● **Task requirements**
Across all lines of the entries, tally those with the word "полькой" in them. The reply is the tally, by itself.

Start of Exercise material

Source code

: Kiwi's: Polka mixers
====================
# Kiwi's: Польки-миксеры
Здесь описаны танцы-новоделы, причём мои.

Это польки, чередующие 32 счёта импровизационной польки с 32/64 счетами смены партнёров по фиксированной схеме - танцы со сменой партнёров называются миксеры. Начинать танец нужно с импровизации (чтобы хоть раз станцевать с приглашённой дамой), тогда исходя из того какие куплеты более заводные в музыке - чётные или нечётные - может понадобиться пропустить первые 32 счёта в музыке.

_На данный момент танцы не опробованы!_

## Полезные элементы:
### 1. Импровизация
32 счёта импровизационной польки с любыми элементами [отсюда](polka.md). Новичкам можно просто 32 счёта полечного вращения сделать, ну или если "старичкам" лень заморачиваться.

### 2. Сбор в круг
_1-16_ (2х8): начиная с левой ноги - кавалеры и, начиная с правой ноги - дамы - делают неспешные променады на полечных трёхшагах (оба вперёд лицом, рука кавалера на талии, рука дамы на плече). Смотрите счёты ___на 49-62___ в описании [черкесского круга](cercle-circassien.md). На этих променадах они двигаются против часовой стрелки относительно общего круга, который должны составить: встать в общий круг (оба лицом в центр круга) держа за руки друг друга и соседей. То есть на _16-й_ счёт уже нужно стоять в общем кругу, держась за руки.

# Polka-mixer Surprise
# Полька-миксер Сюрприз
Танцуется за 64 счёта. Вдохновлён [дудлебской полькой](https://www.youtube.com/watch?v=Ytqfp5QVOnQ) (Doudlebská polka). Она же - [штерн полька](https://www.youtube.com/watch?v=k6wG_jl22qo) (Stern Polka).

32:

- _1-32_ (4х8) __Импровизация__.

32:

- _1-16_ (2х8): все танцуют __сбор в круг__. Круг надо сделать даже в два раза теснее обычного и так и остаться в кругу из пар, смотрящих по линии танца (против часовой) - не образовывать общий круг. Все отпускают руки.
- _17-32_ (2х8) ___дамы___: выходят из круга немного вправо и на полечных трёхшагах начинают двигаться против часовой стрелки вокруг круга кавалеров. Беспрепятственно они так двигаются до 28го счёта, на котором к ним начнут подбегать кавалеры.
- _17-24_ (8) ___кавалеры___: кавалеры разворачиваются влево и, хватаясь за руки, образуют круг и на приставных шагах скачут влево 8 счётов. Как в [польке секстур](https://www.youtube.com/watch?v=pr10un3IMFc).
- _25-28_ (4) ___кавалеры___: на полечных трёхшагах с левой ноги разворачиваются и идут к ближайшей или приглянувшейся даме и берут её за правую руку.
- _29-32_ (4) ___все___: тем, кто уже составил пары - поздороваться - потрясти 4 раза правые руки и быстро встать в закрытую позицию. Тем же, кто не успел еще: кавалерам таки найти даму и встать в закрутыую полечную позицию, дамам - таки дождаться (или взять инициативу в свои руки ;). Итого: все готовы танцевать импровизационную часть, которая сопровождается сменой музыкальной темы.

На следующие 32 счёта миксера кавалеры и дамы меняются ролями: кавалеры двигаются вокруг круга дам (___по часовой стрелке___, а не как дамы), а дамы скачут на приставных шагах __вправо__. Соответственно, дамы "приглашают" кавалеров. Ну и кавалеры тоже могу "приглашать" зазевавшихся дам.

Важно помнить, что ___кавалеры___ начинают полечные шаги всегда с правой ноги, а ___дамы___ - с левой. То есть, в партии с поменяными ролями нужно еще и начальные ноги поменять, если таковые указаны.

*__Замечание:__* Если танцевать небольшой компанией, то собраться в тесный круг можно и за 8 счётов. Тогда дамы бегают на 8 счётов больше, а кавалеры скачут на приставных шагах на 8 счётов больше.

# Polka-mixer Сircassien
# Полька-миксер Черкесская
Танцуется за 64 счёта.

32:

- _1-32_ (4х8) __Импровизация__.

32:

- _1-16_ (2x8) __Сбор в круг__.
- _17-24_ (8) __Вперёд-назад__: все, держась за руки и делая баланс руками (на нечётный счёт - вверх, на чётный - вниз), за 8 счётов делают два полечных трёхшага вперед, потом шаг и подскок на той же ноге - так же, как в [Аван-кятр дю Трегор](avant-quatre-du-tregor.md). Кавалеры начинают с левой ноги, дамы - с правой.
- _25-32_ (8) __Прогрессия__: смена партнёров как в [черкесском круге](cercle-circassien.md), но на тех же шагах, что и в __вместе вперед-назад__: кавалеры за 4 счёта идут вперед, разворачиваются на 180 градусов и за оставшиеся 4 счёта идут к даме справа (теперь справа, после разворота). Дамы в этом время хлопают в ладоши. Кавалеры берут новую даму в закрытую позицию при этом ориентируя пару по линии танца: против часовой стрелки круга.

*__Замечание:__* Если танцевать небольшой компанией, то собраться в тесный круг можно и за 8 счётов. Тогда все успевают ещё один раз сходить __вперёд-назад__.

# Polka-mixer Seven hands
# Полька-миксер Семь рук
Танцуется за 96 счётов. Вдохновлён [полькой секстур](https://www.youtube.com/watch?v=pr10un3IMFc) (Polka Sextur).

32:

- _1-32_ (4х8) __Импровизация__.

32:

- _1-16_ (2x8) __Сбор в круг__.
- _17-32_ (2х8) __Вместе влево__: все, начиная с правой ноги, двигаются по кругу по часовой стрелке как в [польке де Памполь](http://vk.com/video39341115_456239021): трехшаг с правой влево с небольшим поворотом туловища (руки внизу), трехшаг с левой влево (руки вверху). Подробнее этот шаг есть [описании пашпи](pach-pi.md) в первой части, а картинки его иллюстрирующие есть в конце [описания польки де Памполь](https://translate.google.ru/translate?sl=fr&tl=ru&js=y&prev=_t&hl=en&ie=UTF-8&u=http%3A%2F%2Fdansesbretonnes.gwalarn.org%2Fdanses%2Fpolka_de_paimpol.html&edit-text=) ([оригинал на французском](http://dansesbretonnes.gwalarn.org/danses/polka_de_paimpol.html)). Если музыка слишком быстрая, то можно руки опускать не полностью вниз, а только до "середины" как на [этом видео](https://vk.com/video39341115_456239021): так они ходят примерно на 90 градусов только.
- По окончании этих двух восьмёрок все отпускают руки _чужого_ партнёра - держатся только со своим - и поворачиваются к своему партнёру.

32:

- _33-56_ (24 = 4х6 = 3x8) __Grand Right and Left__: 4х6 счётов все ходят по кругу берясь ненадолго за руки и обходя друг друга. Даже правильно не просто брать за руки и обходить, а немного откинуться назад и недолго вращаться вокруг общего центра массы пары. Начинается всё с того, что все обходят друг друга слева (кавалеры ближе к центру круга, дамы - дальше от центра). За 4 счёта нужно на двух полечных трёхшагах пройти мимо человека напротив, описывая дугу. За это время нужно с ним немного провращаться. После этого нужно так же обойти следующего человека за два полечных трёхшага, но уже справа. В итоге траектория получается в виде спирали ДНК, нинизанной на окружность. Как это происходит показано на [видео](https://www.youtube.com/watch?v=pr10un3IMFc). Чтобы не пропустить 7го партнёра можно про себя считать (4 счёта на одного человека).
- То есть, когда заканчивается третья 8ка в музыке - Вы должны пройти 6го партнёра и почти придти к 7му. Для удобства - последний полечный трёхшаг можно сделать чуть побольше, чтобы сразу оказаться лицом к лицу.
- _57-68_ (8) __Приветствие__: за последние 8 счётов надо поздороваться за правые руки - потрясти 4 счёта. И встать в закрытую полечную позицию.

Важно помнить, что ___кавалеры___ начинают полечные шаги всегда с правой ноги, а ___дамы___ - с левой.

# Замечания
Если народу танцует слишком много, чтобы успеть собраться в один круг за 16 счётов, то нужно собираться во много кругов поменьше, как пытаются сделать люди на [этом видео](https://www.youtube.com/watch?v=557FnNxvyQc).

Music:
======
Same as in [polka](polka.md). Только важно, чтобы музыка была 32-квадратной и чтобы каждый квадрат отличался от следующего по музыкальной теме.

End of Exercise material

● **Exercise result**
2